I have a many large tab-separated files saved as .txt
, which each have seven columns with the following headers:
#column_titles = ["col1", "col2", "col3", "col4", "col5", "col6", "text"]
I would like to simply extract the final column named text
and save it into a new file with each row being a row from the original file, while are all strings.
EDIT: This is not a duplicate of a similar problem, as splitlines()
was not necessary in my case. Only the order of things needed to be improved
Based on -several - other - posts, here is my current attempt:
import csv
# File names: to read in from and read out to
input_file = "tester_2014-10-30_til_2014-08-01.txt"
output_file = input_file + "-SA_input.txt"
## ==================== ##
## Using module 'csv' ##
## ==================== ##
with open(input_file) as to_read:
reader = csv.reader(to_read, delimiter = "\t")
desired_column = [6] # text column
for row in reader:
myColumn = list(row[i] for i in desired_column)

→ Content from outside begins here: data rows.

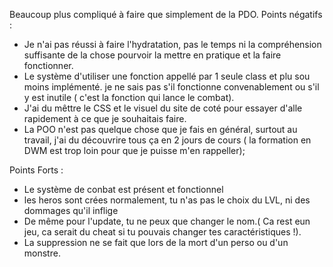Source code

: 
Beaucoup plus compliqué à faire que simplement de la PDO.
 Points négatifs :
 - Je n'ai pas réussi à faire l'hydratation, pas le temps ni la compréhension suffisante de la chose pourvoir la mettre en pratique et la faire fonctionner.
 -  Le système d'utiliser une fonction appellé par 1 seule class et plu sou moins implémenté. je ne sais pas s'il fonctionne convenablement ou s'il y est inutile ( c'est la fonction qui lance le combat).
 - J'ai du mêttre le CSS et le visuel du site de coté pour essayer d'alle rapidement à ce que je souhaitais faire.
 - La POO n'est pas quelque chose que je fais en général, surtout au travail, j'ai du découvrire tous ça en 2 jours de cours ( la formation en DWM est trop loin pour que je puisse m'en rappeller);

 Points Forts :
  - Le système de conbat est présent et fonctionnel
  - les heros sont crées normalement, tu n'as pas le choix du LVL, ni des dommages qu'il inflige
  - De même pour l'update, tu ne peux que changer le nom.( Ca rest eun jeu, ca serait du cheat si tu pouvais changer tes caractéristiques !).
  - La suppression ne se fait que lors de la mort d'un perso ou d'un monstre.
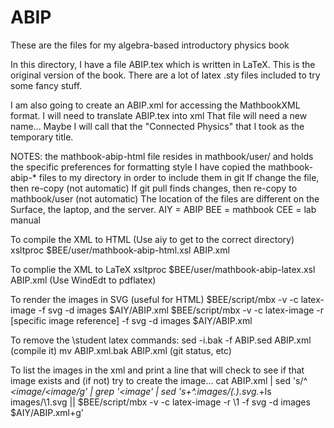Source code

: # ABIP

These are the files for my algebra-based introductory physics book		

In this directory, I have a file ABIP.tex which is written in LaTeX.  This is the original version of the book.
There are a lot of latex .sty files included to try some fancy stuff.

I am also going to create an ABIP.xml for accessing the MathbookXML format.
I will need to translate ABIP.tex into xml 
That file will need a new name...  Maybe I will call that the "Connected Physics" that I took as the temporary title.

NOTES:
the mathbook-abip-html file resides in mathbook/user/ and holds the specific preferences for formatting style
	I have copied the mathbook-abip-* files to my directory in order to include them in git
	If change the file, then re-copy (not automatic)
	If git pull finds changes, then re-copy to mathbook/user (not automatic)
The location of the files are different on the Surface, the laptop, and the server.
AIY = ABIP
BEE = mathbook
CEE = lab manual

To compile the XML to HTML 
	(Use aiy to get to the correct directory)
	xsltproc $BEE/user/mathbook-abip-html.xsl ABIP.xml

To complie the XML to LaTeX
	xsltproc $BEE/user/mathbook-abip-latex.xsl ABIP.xml
	(Use WindEdt to pdflatex)

To render the images in SVG (useful for HTML)
	$BEE/script/mbx -v -c latex-image -f svg -d images $AIY/ABIP.xml
	$BEE/script/mbx -v -c latex-image -r [specific image reference] -f svg -d images $AIY/ABIP.xml

To remove the \student latex commands:
	sed -i.bak -f ABIP.sed ABIP.xml
	(compile it)
	mv ABIP.xml.bak ABIP.xml
	(git status, etc)

To list the images in the xml and print a line that will check to see if that image exists and (if not) try to create the image...
cat ABIP.xml | sed 's/^ *<image/<image/g' | grep '<image' | sed 's+^.*images/\(.*\)\.svg.*+ls images/\1.svg || $BEE/script/mbx \-v \-c latex-image \-r \1 \-f svg \-d images $AIY/ABIP.xml+g'
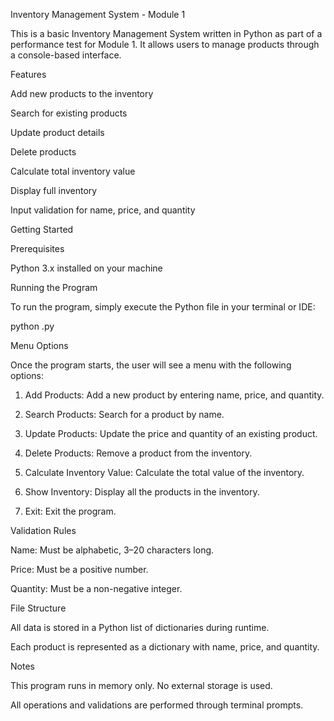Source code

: Inventory Management System - Module 1

This is a basic Inventory Management System written in Python as part of a performance test for Module 1. It allows users to manage products through a console-based interface.

Features

Add new products to the inventory

Search for existing products

Update product details

Delete products

Calculate total inventory value

Display full inventory

Input validation for name, price, and quantity


Getting Started

Prerequisites

Python 3.x installed on your machine


Running the Program

To run the program, simply execute the Python file in your terminal or IDE:

python <filename>.py

Menu Options

Once the program starts, the user will see a menu with the following options:

1. Add Products: Add a new product by entering name, price, and quantity.


2. Search Products: Search for a product by name.


3. Update Products: Update the price and quantity of an existing product.


4. Delete Products: Remove a product from the inventory.


5. Calculate Inventory Value: Calculate the total value of the inventory.


6. Show Inventory: Display all the products in the inventory.


7. Exit: Exit the program.



Validation Rules

Name: Must be alphabetic, 3–20 characters long.

Price: Must be a positive number.

Quantity: Must be a non-negative integer.


File Structure

All data is stored in a Python list of dictionaries during runtime.

Each product is represented as a dictionary with name, price, and quantity.


Notes

This program runs in memory only. No external storage is used.

All operations and validations are performed through terminal prompts.
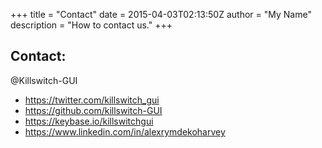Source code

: +++
title = "Contact"
date = 2015-04-03T02:13:50Z
author = "My Name"
description = "How to contact us."
+++

## Contact:

@Killswitch-GUI

- https://twitter.com/killswitch_gui
- https://github.com/killswitch-GUI
- https://keybase.io/killswitchgui
- https://www.linkedin.com/in/alexrymdekoharvey

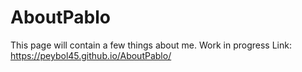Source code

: # AboutPablo
This page will contain a few things about me. Work in progress
Link: https://peybol45.github.io/AboutPablo/
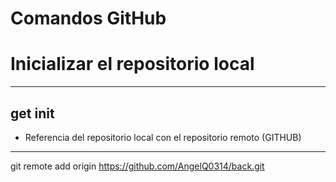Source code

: # Comandos GitHub

# Inicializar el repositorio local
---
get init
---

- Referencia del repositorio local con el repositorio remoto (GITHUB)
---
git remote add origin
https://github.com/AngelQ0314/back.git
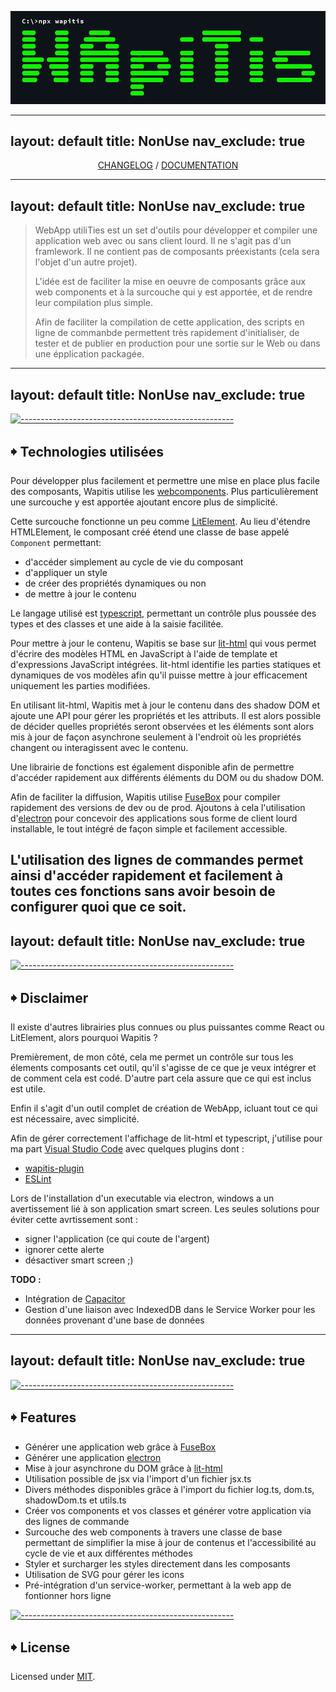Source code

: <p align="center">
  <img src="https://github.com/NicolasBoyer/wapitis/blob/master/ui/logo.png?raw=true" alt="Logo" width="auto" height="auto" />
</p>

---
layout: default
title: NonUse
nav_exclude: true
---

<p align="center">
<a href="https://github.com/NicolasBoyer/wapitis/blob/master/CHANGELOG.md">CHANGELOG</a> / <a href="https://nicolasboyer.github.io/wapitis/">DOCUMENTATION</a>
</p>

---
layout: default
title: NonUse
nav_exclude: true
---

> WebApp utiliTies est un set d'outils pour développer et compiler une application web avec ou sans client lourd. Il ne s'agit pas d'un framlework. Il ne contient pas de composants préexistants (cela sera l'objet d'un autre projet).
>
> L'idée est de faciliter la mise en oeuvre de composants grâce aux web components et à la surcouche qui y est apportée, et de rendre leur compilation plus simple.
>
> Afin de faciliter la compilation de cette application, des scripts en ligne de commanbde permettent très rapidement d'initialiser, de tester et de publier en production pour une sortie sur le Web ou dans une épplication packagée.
---
layout: default
title: NonUse
nav_exclude: true
---


[![-----------------------------------------------------](https://raw.githubusercontent.com/andreasbm/readme/master/assets/lines/water.png)](#technologies-utilises)

## 🠺 Technologies utilisées

Pour développer plus facilement et permettre une mise en place plus facile des composants, Wapitis utilise les [webcomponents](https://developer.mozilla.org/fr/docs/Web/Web_Components). Plus particulièrement une surcouche y est apportée ajoutant encore plus de simplicité.

Cette surcouche fonctionne un peu comme [LitElement](https://lit-element.polymer-project.org/). Au lieu d'étendre HTMLElement, le composant créé étend une classe de base appelé `Component` permettant:
- d'accéder simplement au cycle de vie du composant
- d'appliquer un style
- de créer des propriétés dynamiques ou non
- de mettre à jour le contenu

Le langage utilisé est [typescript](https://www.typescriptlang.org), permettant un contrôle plus poussée des types et des classes et une aide à la saisie facilitée.

Pour mettre à jour le contenu, Wapitis se base sur [lit-html](https://lit-html.polymer-project.org/) qui vous permet d'écrire des modèles HTML en JavaScript à l'aide de template et d'expressions JavaScript intégrées. lit-html identifie les parties statiques et dynamiques de vos modèles afin qu'il puisse mettre à jour efficacement uniquement les parties modifiées.

En utilisant lit-html, Wapitis met à jour le contenu dans des shadow DOM et ajoute une API pour gérer les propriétés et les attributs. Il est alors possible de décider quelles propriétés seront observées et les éléments sont alors mis à jour de façon asynchrone seulement à l'endroit où les propriétés changent ou interagissent avec le contenu.

Une librairie de fonctions est également disponible afin de permettre d'accéder rapidement aux différents éléments du DOM ou du shadow DOM.

Afin de faciliter la diffusion, Wapitis utilise [FuseBox](https://fuse-box.org) pour compiler rapidement des versions de dev ou de prod. Ajoutons à cela l'utilisation d'[electron](https://electronjs.org/) pour concevoir des applications sous forme de client lourd installable, le tout intégré de façon simple et facilement accessible.

L'utilisation des lignes de commandes permet ainsi d'accéder rapidement et facilement à toutes ces fonctions sans avoir besoin de configurer quoi que ce soit.
---
layout: default
title: NonUse
nav_exclude: true
---


[![-----------------------------------------------------](https://raw.githubusercontent.com/andreasbm/readme/master/assets/lines/water.png)](#disclaimer)

## 🠺 Disclaimer

Il existe d'autres librairies plus connues ou plus puissantes comme React ou LitElement, alors pourquoi Wapitis ?

Premièrement, de mon côté, cela me permet un contrôle sur tous les élements composants cet outil, qu'il s'agisse de ce que je veux intégrer et de comment cela est codé. D'autre part cela assure que ce qui est inclus est utile.

Enfin il s'agit d'un outil complet de création de WebApp, icluant tout ce qui est nécessaire, avec simplicité.

Afin de gérer correctement l'affichage de lit-html et typescript, j'utilise pour ma part [Visual Studio Code](https://code.visualstudio.com/) avec quelques plugins dont :
- [wapitis-plugin](https://marketplace.visualstudio.com/items?itemName=NicolasBoyer.wapitis-plugin)
- [ESLint](https://marketplace.visualstudio.com/items?itemName=dbaeumer.vscode-eslint)

Lors de l'installation d'un executable via electron, windows a un avertissement lié à son application smart screen. Les seules solutions pour éviter cette avrtissement sont :
- signer l'application (ce qui coute de l'argent)
- ignorer cette alerte
- désactiver smart screen ;)

**TODO :**
- Intégration de [Capacitor](https://capacitor.ionicframework.com/)
- Gestion d'une liaison avec IndexedDB dans le Service Worker pour les données provenant d'une base de données
---
layout: default
title: NonUse
nav_exclude: true
---


[![-----------------------------------------------------](https://raw.githubusercontent.com/andreasbm/readme/master/assets/lines/water.png)](#features)

## 🠺 Features

- Générer une application web grâce à [FuseBox](https://fuse-box.org)
- Générer une application [electron](https://electronjs.org/)
- Mise à jour asynchrone du DOM grâce à [lit-html](https://lit-html.polymer-project.org/)
- Utilisation possible de jsx via l'import d'un fichier jsx.ts
- Divers méthodes  disponibles grâce à l'import du fichier log.ts, dom.ts, shadowDom.ts et utils.ts
- Créer vos components et vos classes et générer votre application via des lignes de commande
- Surcouche des web components à travers une classe de base permettant de simplifier la mise à jour de contenus et l'accessibilité au cycle de vie et aux différentes méthodes
- Styler et surcharger les styles directement dans les composants
- Utilisation de SVG pour gérer les icons
- Pré-intégration d'un service-worker, permettant à la web app de fontionner hors ligne


[![-----------------------------------------------------](https://raw.githubusercontent.com/andreasbm/readme/master/assets/lines/water.png)](#license)

## 🠺 License
	
Licensed under [MIT](https://opensource.org/licenses/MIT).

with open(output_file, "wb") as tmp_file:
writer = csv.writer(tmp_file)
for row in myColumn:
writer.writerow(row)
What I am getting, is simply the text field from the 2624th row form my input file, with each of the letters in that string being separated out:
H,o,w, ,t,h,e, ,t.e.a.m, ,d,i,d, ,T,h,u,r,s,d,a,y, ,-, ,s,e,e , ,h,e,r,e
I know very little in the world of programming is random, but this is definitely strange!
This post is pretty similar to my needs, but misses the writing and saving parts, which I am also not sure about.
I have looked into using the pandas
toolbox (as per one of those links above), but I am unable to due my Python installation, so please only solutions using csv
or other built in modules!